Gold in Nevada — it’s been a company maker for Franco-Nevada and Barrick Gold and it’s a major focus for Waterton as well. Several of their deals have been for Nevada assets, with the Spring Valley transactions among the most significant. As other mining companies struggled through the bear market, Waterton has put a strong technical team (many of them ex-Barrick employees) to work with money raised from sovereign wealth funds, university endowments and foundations.

And the private equity giant isn’t done yet. After raising $1 billion in 2014, Waterton just announced another US$725-million fund for mining investments in stable jurisdictions.

That gives Waterton an estimated US$2-billion-plus under management — and ensures Terraco Gold shareholders have a serious, deep-pocketed mining group advancing Spring Valley.
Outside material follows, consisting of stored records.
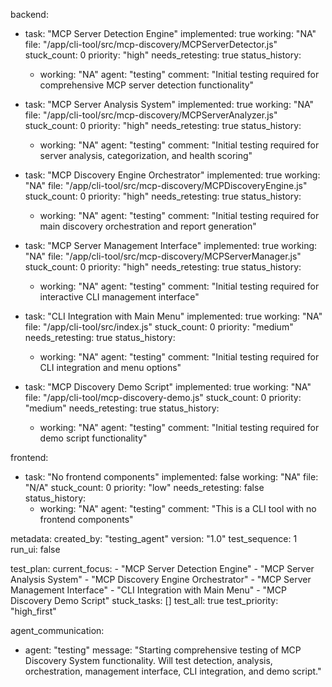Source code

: backend:
  - task: "MCP Server Detection Engine"
    implemented: true
    working: "NA"
    file: "/app/cli-tool/src/mcp-discovery/MCPServerDetector.js"
    stuck_count: 0
    priority: "high"
    needs_retesting: true
    status_history:
      - working: "NA"
        agent: "testing"
        comment: "Initial testing required for comprehensive MCP server detection functionality"

  - task: "MCP Server Analysis System"
    implemented: true
    working: "NA"
    file: "/app/cli-tool/src/mcp-discovery/MCPServerAnalyzer.js"
    stuck_count: 0
    priority: "high"
    needs_retesting: true
    status_history:
      - working: "NA"
        agent: "testing"
        comment: "Initial testing required for server analysis, categorization, and health scoring"

  - task: "MCP Discovery Engine Orchestrator"
    implemented: true
    working: "NA"
    file: "/app/cli-tool/src/mcp-discovery/MCPDiscoveryEngine.js"
    stuck_count: 0
    priority: "high"
    needs_retesting: true
    status_history:
      - working: "NA"
        agent: "testing"
        comment: "Initial testing required for main discovery orchestration and report generation"

  - task: "MCP Server Management Interface"
    implemented: true
    working: "NA"
    file: "/app/cli-tool/src/mcp-discovery/MCPServerManager.js"
    stuck_count: 0
    priority: "high"
    needs_retesting: true
    status_history:
      - working: "NA"
        agent: "testing"
        comment: "Initial testing required for interactive CLI management interface"

  - task: "CLI Integration with Main Menu"
    implemented: true
    working: "NA"
    file: "/app/cli-tool/src/index.js"
    stuck_count: 0
    priority: "medium"
    needs_retesting: true
    status_history:
      - working: "NA"
        agent: "testing"
        comment: "Initial testing required for CLI integration and menu options"

  - task: "MCP Discovery Demo Script"
    implemented: true
    working: "NA"
    file: "/app/cli-tool/mcp-discovery-demo.js"
    stuck_count: 0
    priority: "medium"
    needs_retesting: true
    status_history:
      - working: "NA"
        agent: "testing"
        comment: "Initial testing required for demo script functionality"

frontend:
  - task: "No frontend components"
    implemented: false
    working: "NA"
    file: "N/A"
    stuck_count: 0
    priority: "low"
    needs_retesting: false
    status_history:
      - working: "NA"
        agent: "testing"
        comment: "This is a CLI tool with no frontend components"

metadata:
  created_by: "testing_agent"
  version: "1.0"
  test_sequence: 1
  run_ui: false

test_plan:
  current_focus:
    - "MCP Server Detection Engine"
    - "MCP Server Analysis System"
    - "MCP Discovery Engine Orchestrator"
    - "MCP Server Management Interface"
    - "CLI Integration with Main Menu"
    - "MCP Discovery Demo Script"
  stuck_tasks: []
  test_all: true
  test_priority: "high_first"

agent_communication:
  - agent: "testing"
    message: "Starting comprehensive testing of MCP Discovery System functionality. Will test detection, analysis, orchestration, management interface, CLI integration, and demo script."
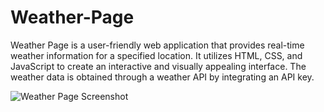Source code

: # Weather-Page
Weather Page is a user-friendly web application that provides real-time weather information for a specified location. It utilizes HTML, CSS, and JavaScript to create an interactive and visually appealing interface. The weather data is obtained through a weather API by integrating an API key.

![Weather Page Screenshot](https://raw.githubusercontent.com/ankitinbksc/Weather-Page/main/Screenshot%202023-12-13%20191649.png](https://github.com/ankitinbksc/Weather-Page/blob/main/Screenshot%202023-12-13%20191649.png)https://github.com/ankitinbksc/Weather-Page/blob/main/Screenshot%202023-12-13%20191649.png)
There are few small- to medium-sized players in the royalty space with high-quality, safe-jurisdiction assets that don’t become targets of the majors. Mid-tier royalty companies like Sandstorm Gold and Osisko Gold Royalties need to acquire or expand organically in order to maintain and grow their stature. So do the biggest players in the space, including Franco-Nevada and Royal Gold.

Terraco’s new royalty platform, starting with the 3% NSR on a multi-million-ounce Nevada gold deposit, gives the company a solid base for growth. It could also put a target on Terraco’s back before long.

Terraco Gold
Price: 14.5 cents
Shares outstanding: 143.6 million
Market cap: $20.8 million
Cash: $3.3 million

Disclosure: Author owns shares of Terraco Gold and the company is one of a small number of Resource Opportunities sponsors, who help support the subscriber-funded newsletter. The work included in this article is based on SEDAR filings, current events, interviews, and corporate press releases. It may contain errors, and you shouldn’t make any investment decision based solely on what you read here. This publication contains forward-looking statements, including but not limited to comments regarding predictions and projections. Forward-looking statements address future events and conditions and therefore involve inherent risks and uncertainties. Actual results may differ materially from those currently anticipated in such statements. This publication is provided for informational and entertainment purposes only and is not a recommendation to buy or sell any security. Always thoroughly do your own due diligence and talk to a licensed investment adviser prior to making any investment decisions. Junior resource companies can easily lose 100% of their value, so read company profiles on www.SEDAR.com for important risk disclosures. It’s your money and your responsibility.